The idea is to cast an all-encompassing net over DFW’s artistic community through collaboration and aid in purveying culture to the masses where artists frequently struggle to break ground on a single release. The mastermind behind its conception is Oladipo Oyediran, or Ladi (pronounced: Lah-dee) for short.
Ladi was raised in Nigeria, but in 2005 his parents decided to relocate to the DFW metroplex to benefit his education. He attended high school here and graduated UTA with a Bachelor’s in Mathematics in 2014.
“Nigeria used to have a solid education system,” he says, “but there’s a brain drain. People leave and don’t come back.”
He remembers having 24/7 electricity as a key development. In Nigeria it’s spotty, because the national power grid isn’t run well.
Once Oyediran achieved his parents’ dream of higher ed, he became an educator himself, teaching geometry in the DISD. In 2017 he accepted a job teaching at Lincoln School in Kathmandu, Nepal and relocated there with his then girlfriend Kayla Scales. It was there, the two formed the R&B duo, Igimèjí—one of many pieces to a larger SYLA puzzle. Those beginnings weren’t free of duress, however.

A little backstory: Kathmandu is one of the celebrated final destinations for freaked-out road-trippers of the 50’s and 60’s on the hippie trail.There, the Hindu Shivaratri Festival is held each year in which thousands of holy men and their devotees smoke weed to honor the god, Shiva. Despite this age-old tradition, pot is actually illegal in Nepal. It was banned in 1976 after years of pressure from you-know-who.

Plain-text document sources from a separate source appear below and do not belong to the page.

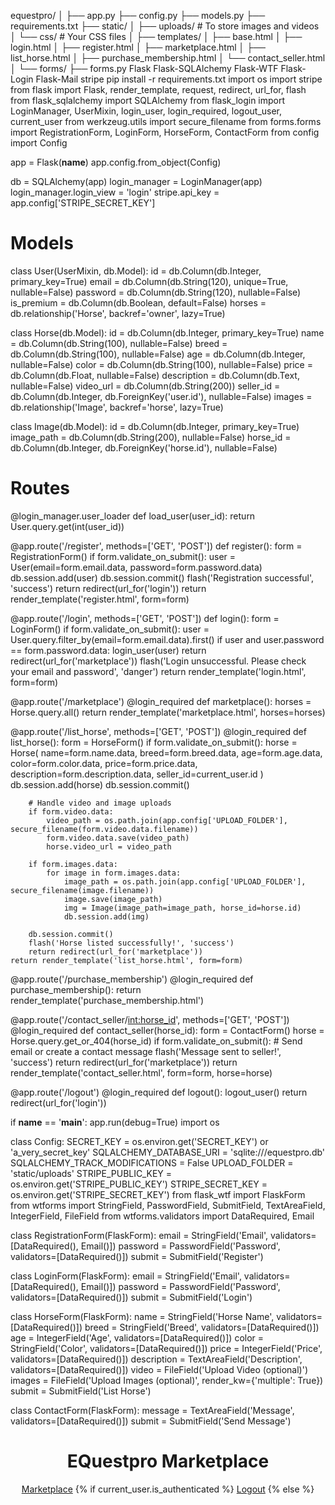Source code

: equestpro/
│
├── app.py
├── config.py
├── models.py
├── requirements.txt
├── static/
│   ├── uploads/  # To store images and videos
│   └── css/      # Your CSS files
│
├── templates/
│   ├── base.html
│   ├── login.html
│   ├── register.html
│   ├── marketplace.html
│   ├── list_horse.html
│   ├── purchase_membership.html
│   └── contact_seller.html
│
└── forms/
    ├── forms.py
    Flask
Flask-SQLAlchemy
Flask-WTF
Flask-Login
Flask-Mail
stripe
pip install -r requirements.txt
import os
import stripe
from flask import Flask, render_template, request, redirect, url_for, flash
from flask_sqlalchemy import SQLAlchemy
from flask_login import LoginManager, UserMixin, login_user, login_required, logout_user, current_user
from werkzeug.utils import secure_filename
from forms.forms import RegistrationForm, LoginForm, HorseForm, ContactForm
from config import Config

app = Flask(__name__)
app.config.from_object(Config)

db = SQLAlchemy(app)
login_manager = LoginManager(app)
login_manager.login_view = 'login'
stripe.api_key = app.config['STRIPE_SECRET_KEY']

# Models
class User(UserMixin, db.Model):
    id = db.Column(db.Integer, primary_key=True)
    email = db.Column(db.String(120), unique=True, nullable=False)
    password = db.Column(db.String(120), nullable=False)
    is_premium = db.Column(db.Boolean, default=False)
    horses = db.relationship('Horse', backref='owner', lazy=True)

class Horse(db.Model):
    id = db.Column(db.Integer, primary_key=True)
    name = db.Column(db.String(100), nullable=False)
    breed = db.Column(db.String(100), nullable=False)
    age = db.Column(db.Integer, nullable=False)
    color = db.Column(db.String(100), nullable=False)
    price = db.Column(db.Float, nullable=False)
    description = db.Column(db.Text, nullable=False)
    video_url = db.Column(db.String(200))
    seller_id = db.Column(db.Integer, db.ForeignKey('user.id'), nullable=False)
    images = db.relationship('Image', backref='horse', lazy=True)

class Image(db.Model):
    id = db.Column(db.Integer, primary_key=True)
    image_path = db.Column(db.String(200), nullable=False)
    horse_id = db.Column(db.Integer, db.ForeignKey('horse.id'), nullable=False)

# Routes
@login_manager.user_loader
def load_user(user_id):
    return User.query.get(int(user_id))

@app.route('/register', methods=['GET', 'POST'])
def register():
    form = RegistrationForm()
    if form.validate_on_submit():
        user = User(email=form.email.data, password=form.password.data)
        db.session.add(user)
        db.session.commit()
        flash('Registration successful', 'success')
        return redirect(url_for('login'))
    return render_template('register.html', form=form)

@app.route('/login', methods=['GET', 'POST'])
def login():
    form = LoginForm()
    if form.validate_on_submit():
        user = User.query.filter_by(email=form.email.data).first()
        if user and user.password == form.password.data:
            login_user(user)
            return redirect(url_for('marketplace'))
        flash('Login unsuccessful. Please check your email and password', 'danger')
    return render_template('login.html', form=form)

@app.route('/marketplace')
@login_required
def marketplace():
    horses = Horse.query.all()
    return render_template('marketplace.html', horses=horses)

@app.route('/list_horse', methods=['GET', 'POST'])
@login_required
def list_horse():
    form = HorseForm()
    if form.validate_on_submit():
        horse = Horse(
            name=form.name.data,
            breed=form.breed.data,
            age=form.age.data,
            color=form.color.data,
            price=form.price.data,
            description=form.description.data,
            seller_id=current_user.id
        )
        db.session.add(horse)
        db.session.commit()

        # Handle video and image uploads
        if form.video.data:
            video_path = os.path.join(app.config['UPLOAD_FOLDER'], secure_filename(form.video.data.filename))
            form.video.data.save(video_path)
            horse.video_url = video_path

        if form.images.data:
            for image in form.images.data:
                image_path = os.path.join(app.config['UPLOAD_FOLDER'], secure_filename(image.filename))
                image.save(image_path)
                img = Image(image_path=image_path, horse_id=horse.id)
                db.session.add(img)

        db.session.commit()
        flash('Horse listed successfully!', 'success')
        return redirect(url_for('marketplace'))
    return render_template('list_horse.html', form=form)

@app.route('/purchase_membership')
@login_required
def purchase_membership():
    return render_template('purchase_membership.html')

@app.route('/contact_seller/<int:horse_id>', methods=['GET', 'POST'])
@login_required
def contact_seller(horse_id):
    form = ContactForm()
    horse = Horse.query.get_or_404(horse_id)
    if form.validate_on_submit():
        # Send email or create a contact message
        flash('Message sent to seller!', 'success')
        return redirect(url_for('marketplace'))
    return render_template('contact_seller.html', form=form, horse=horse)

@app.route('/logout')
@login_required
def logout():
    logout_user()
    return redirect(url_for('login'))

if __name__ == '__main__':
    app.run(debug=True)
    import os

class Config:
    SECRET_KEY = os.environ.get('SECRET_KEY') or 'a_very_secret_key'
    SQLALCHEMY_DATABASE_URI = 'sqlite:///equestpro.db'
    SQLALCHEMY_TRACK_MODIFICATIONS = False
    UPLOAD_FOLDER = 'static/uploads'
    STRIPE_PUBLIC_KEY = os.environ.get('STRIPE_PUBLIC_KEY')
    STRIPE_SECRET_KEY = os.environ.get('STRIPE_SECRET_KEY')
    from flask_wtf import FlaskForm
from wtforms import StringField, PasswordField, SubmitField, TextAreaField, IntegerField, FileField
from wtforms.validators import DataRequired, Email

class RegistrationForm(FlaskForm):
    email = StringField('Email', validators=[DataRequired(), Email()])
    password = PasswordField('Password', validators=[DataRequired()])
    submit = SubmitField('Register')

class LoginForm(FlaskForm):
    email = StringField('Email', validators=[DataRequired(), Email()])
    password = PasswordField('Password', validators=[DataRequired()])
    submit = SubmitField('Login')

class HorseForm(FlaskForm):
    name = StringField('Horse Name', validators=[DataRequired()])
    breed = StringField('Breed', validators=[DataRequired()])
    age = IntegerField('Age', validators=[DataRequired()])
    color = StringField('Color', validators=[DataRequired()])
    price = IntegerField('Price', validators=[DataRequired()])
    description = TextAreaField('Description', validators=[DataRequired()])
    video = FileField('Upload Video (optional)')
    images = FileField('Upload Images (optional)', render_kw={'multiple': True})
    submit = SubmitField('List Horse')

class ContactForm(FlaskForm):
    message = TextAreaField('Message', validators=[DataRequired()])
    submit = SubmitField('Send Message')
    <!DOCTYPE html>
<html lang="en">
<head>
    <meta charset="UTF-8">
    <meta name="viewport" content="width=device-width, initial-scale=1.0">
    <title>EQuestpro Marketplace</title>
</head>
<body>
    <header>
        <h1>EQuestpro Marketplace</h1>
        <nav>
            <a href="{{ url_for('marketplace') }}">Marketplace</a>
            {% if current_user.is_authenticated %}
                <a href="{{ url_for('logout') }}">Logout</a>
            {% else %}
                <a href="{{ url_for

Under Nixon, the U.S. had declared drug use “public enemy number one”.
“It’s definitely a weird contradiction they have developed in trying to keep up with the West but there is also a lot of corruption.” says Oyediran. “If you’ve never been to a country that doesn’t have a modernized government, there’s a weird balance to that corruption. Nigeria is like that too.”
Festival or not, Ladi was arrested in Nepal for possession of hash, and sentenced to a short prison stint—after already spending a month in jail while the investigation was underway. Ladi says it was during this time where his true artistic transformation took place.
“Between jail and prison I was on bail for a month and a half while they investigated. In that time I did as much damage as I could in the Nepal scene…Busking and performing,” he adds.
He was left on desperate terms without a job or place to stay. Dead in the water, if not for the kindness of the people he met there. Then there was inspiration from his musical partner, Kayla.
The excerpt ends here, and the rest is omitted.